During the interview, which was recorded in Taipei on Oct. 25, Tsai called on regional “democratic partners,” including Japan, South Korea, and Australia, to help support the island. “When authoritarian regimes demonstrate expansionist tendencies, democratic countries should come together to stand against them. Taiwan is on the front lines,” she said.
However, Tsai claimed that she was not abandoning the possibility of improved relations with Beijing, saying she would sit down with Chinese President Xi Jinping for talks—if he were willing. “I [would] encourage him to have more dialogue with the government and people here in Taiwan, and to get a better feel of what it’s like in Taiwan.... And, of course, we would do more in terms of understanding the situation in China,” she was quoted as saying by CNN. “We have said again and again that we want to have dialogue with China and this is the best way to avoid misunderstanding, miscalculation and misjudgment in the management of the cross-Strait relations.”
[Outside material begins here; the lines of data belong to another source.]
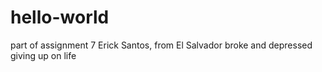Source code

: # hello-world
part of assignment 7
Erick Santos, from El Salvador broke and depressed giving up on life
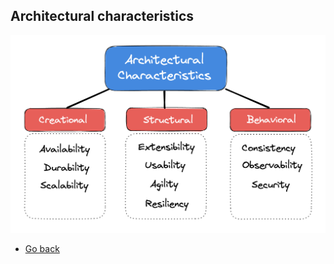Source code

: ## Architectural characteristics

![Least time](https://raw.githubusercontent.com/AndersDeath/holy-theory/main/images/25-architectual-characteristics.png)

* [Go back](../readme.md)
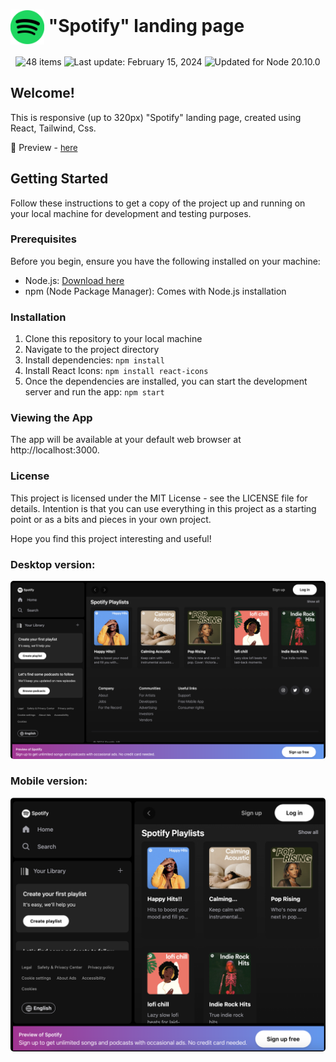 
# <span><img src="./src/assets/images/Spotify_icon.png" alt=spotify style="height: 2em; vertical-align: middle;"></span> "Spotify" landing page

<div align="center">
  <img src="https://img.shields.io/badge/📖%20license-%20MIT-a964d0.svg" alt="48 items"/> 
  <img id="last-update-badge" src="https://img.shields.io/badge/%F0%9F%93%85%20Last%20update%20-%20May%2007%2C%202024-267a60.svg" alt="Last update: February 15, 2024" /> 
  <img src="https://img.shields.io/badge/%E2%9C%94%20Updated%20For%20Version%20-%20Node%2020.10.0-187e25.svg" alt="Updated for Node 20.10.0"/>
</div>

## Welcome!

This is responsive (up to 320px) "Spotify" landing page, created using React, Tailwind, Css.

🔹 Preview - <a href="https://simonakom.github.io/spotify-app/build/index.html" style="font-size:small;">here</a>
 

## Getting Started

Follow these instructions to get a copy of the project up and running on your local machine for development and testing purposes.


### Prerequisites

Before you begin, ensure you have the following installed on your machine:

- Node.js: [Download here](https://nodejs.org/)
- npm (Node Package Manager): Comes with Node.js installation

### Installation

1. Clone this repository to your local machine
2. Navigate to the project directory
3. Install dependencies: `npm install`
4. Install React Icons: `npm install react-icons`
5. Once the dependencies are installed, you can start the development server and run the app:  `npm start`

### Viewing the App

The app will be available at your default web browser at http://localhost:3000.


### License
This project is licensed under the MIT License - see the LICENSE file for details. Intention is that you can use everything in this project as a starting point or as a bits and pieces in your own project.

Hope you find this project interesting and useful!

### Desktop version:
<div style="text-align: start;">
  <img src="./src/assets/images/app.png" alt="Spotify" style="border-radius: 5px; display: inline-block; width: 700px; height: auto;" />

### Mobile version:
  <img src="./src/assets/images/app-responsive.png" alt="Spotify" style="border-radius: 5px; display: inline-block; width: 700px; height: auto;" />
</div>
Tsai also expressed confidence that America and other “democracies” would come to Taiwan’s defense if the island were attacked by China, “given the long-term relationship we have with the U.S. Taiwan is not alone because we are a democracy, we respect freedom and we are peace lovers. And we share values with most of the countries in the region and geographically we are of strategic importance,” she said, pointing to the island’s leading role in the global semiconductor supply chain and adding that regional powers had a “common interest” in keeping the island safe.
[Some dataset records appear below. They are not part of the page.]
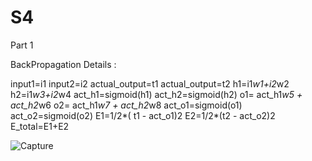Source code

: # S4

Part 1


BackPropagation Details :

input1=i1
input2=i2
actual_output=t1
actual_output=t2
h1=i1*w1+i2*w2
h2=i1*w3+i2*w4
act_h1=sigmoid(h1)
act_h2=sigmoid(h2)
o1= act_h1*w5 + act_h2*w6
o2= act_h1*w7 + act_h2*w8
act_o1=sigmoid(o1)
act_o2=sigmoid(o2)
E1=1/2*( t1 - act_o1)2
E2=1/2*(t2 - act_o2)2
E_total=E1+E2



![Capture](https://user-images.githubusercontent.com/53977148/137501531-0557966e-025d-4c9c-add3-eaf181b147ec.PNG)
When asked if Taiwan could defend itself without military assistance, Tsai said the island would defend itself “as long as we can.... But let me reiterate, it’s important that we have the support of our friends, and also like-minded countries,” she said.
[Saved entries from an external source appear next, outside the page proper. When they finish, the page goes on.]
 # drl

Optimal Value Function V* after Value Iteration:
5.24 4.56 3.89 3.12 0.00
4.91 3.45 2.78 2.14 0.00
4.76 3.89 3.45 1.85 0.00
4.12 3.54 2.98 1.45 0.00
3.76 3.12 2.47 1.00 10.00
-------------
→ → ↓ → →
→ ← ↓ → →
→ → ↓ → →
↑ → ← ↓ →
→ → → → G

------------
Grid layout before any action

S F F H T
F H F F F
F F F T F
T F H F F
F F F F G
When asked about Tsai’s statements this morning, Chinese Foreign Ministry spokesman Wang Wenbin said that the One-China principle is the basis for U.S.-China relations and that the deployment of U.S. troops in Taiwan is in clear violation. “We firmly oppose official and military ties in any form between the U.S. and the Taiwan region, and oppose the U.S.’s interference in China’s internal affairs,” he said. He further stressed that U.S. military provocations in the Taiwan Strait were sending “gravely wrong signals to the ‘Taiwan independence’ forces and threatening cross-Strait peace and stability. Seeking ‘Taiwan independence’ leads to a dead end,” Wang concluded. “So does supporting ‘Taiwan independence.’ No country and no one should underestimate the resolve, the will, and the ability of the Chinese people to defend their national sovereignty and territorial integrity. Otherwise, they will suffer another defeat.”